Le rapporteur préconise notamment un « regroupement des dix grandes écoles scientifiques dont l’X » en une « Ecole Polytechnique de Paris » pour être plus visible et obtenir de meilleurs résultats dans les classements internationaux.

Dans son analyse, Bernard Attali souligne « la trop faible diversité sociale qui caractérise les promotions ». Il préconise de créer un « internat de la réussite » dédié aux élèves boursiers des lycées sur le campus de Saclay (Essonne), « tripler le recrutement universitaire », construire une « voie par alternance » ou encore créer un « accès post-bac » à l’Ecole.

Le rapport suggère également de mettre fin à la solde (473 euros par mois en 2014) perçue par le étudiants, qui ont le statut d’officiers sous contrat et s'engagent en contrepartie à travailler dix ans dans un corps de l’Etat à leur sortie d’école. « Comment la justifier ? », s’interroge Bernard Attali, alors que « moins de 20 % » des élèves rejoignent un corps de l’Etat.

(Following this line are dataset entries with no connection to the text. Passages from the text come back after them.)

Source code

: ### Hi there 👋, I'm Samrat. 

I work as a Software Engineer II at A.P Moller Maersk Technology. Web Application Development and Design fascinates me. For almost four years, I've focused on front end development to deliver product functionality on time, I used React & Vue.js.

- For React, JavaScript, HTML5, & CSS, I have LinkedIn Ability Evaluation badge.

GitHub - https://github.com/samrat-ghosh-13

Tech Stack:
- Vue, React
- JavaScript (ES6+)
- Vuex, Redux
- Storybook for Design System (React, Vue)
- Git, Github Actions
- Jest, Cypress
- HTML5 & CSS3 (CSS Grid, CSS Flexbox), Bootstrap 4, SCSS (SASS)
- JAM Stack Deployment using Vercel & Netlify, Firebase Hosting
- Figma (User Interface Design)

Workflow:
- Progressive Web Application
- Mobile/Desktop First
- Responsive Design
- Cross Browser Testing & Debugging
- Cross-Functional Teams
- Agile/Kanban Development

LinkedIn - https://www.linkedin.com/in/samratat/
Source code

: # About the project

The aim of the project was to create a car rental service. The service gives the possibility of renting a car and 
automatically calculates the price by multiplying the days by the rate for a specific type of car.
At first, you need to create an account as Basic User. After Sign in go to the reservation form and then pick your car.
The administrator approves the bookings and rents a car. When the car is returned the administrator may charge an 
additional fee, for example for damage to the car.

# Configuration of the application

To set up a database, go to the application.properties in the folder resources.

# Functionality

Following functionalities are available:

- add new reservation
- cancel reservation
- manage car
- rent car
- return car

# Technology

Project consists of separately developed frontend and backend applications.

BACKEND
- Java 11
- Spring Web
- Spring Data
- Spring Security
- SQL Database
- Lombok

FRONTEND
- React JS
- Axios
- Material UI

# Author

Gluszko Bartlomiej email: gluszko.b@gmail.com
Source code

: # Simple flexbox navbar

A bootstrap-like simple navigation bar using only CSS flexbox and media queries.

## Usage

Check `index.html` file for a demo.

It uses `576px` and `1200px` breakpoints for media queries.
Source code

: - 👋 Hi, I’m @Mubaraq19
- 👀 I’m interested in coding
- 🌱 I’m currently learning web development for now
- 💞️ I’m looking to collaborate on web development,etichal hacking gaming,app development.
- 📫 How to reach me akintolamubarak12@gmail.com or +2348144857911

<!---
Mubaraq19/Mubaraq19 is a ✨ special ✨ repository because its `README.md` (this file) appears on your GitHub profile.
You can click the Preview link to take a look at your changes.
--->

Cette solde pourrait se muer en « bourses » versées aux élèves, suggère-t-il.

Reléve « très significative » des frais de scolarité

Un décret publié au Journal officiel fin mai oblige dorénavant les élèves de l’X à rembourser leurs frais de scolarité (environ 45.000 euros), « la pantoufle », s’ils ne répondent pas à cette exigence. Bernard Attali propose également de multiplier par quatre le nombre d’étudiants internationaux, et pour financer ce recrutement de relever « très significativement » les frais de scolarité.

Le rapport recommande par ailleurs de supprimer le classement de fin sortie de l’X, remplacé par « une sélection sur dossier et un entretien de motivation ». Ce nouveau rapport fait suite à un document publié en septembre par le député UMP François Cornut-Gentille (Haute-Marne), intitulé Polytechnique : l’X dans l’inconnu, dans lequel le parlementaire épingle un « curieux modèle d’autogestion à la française ».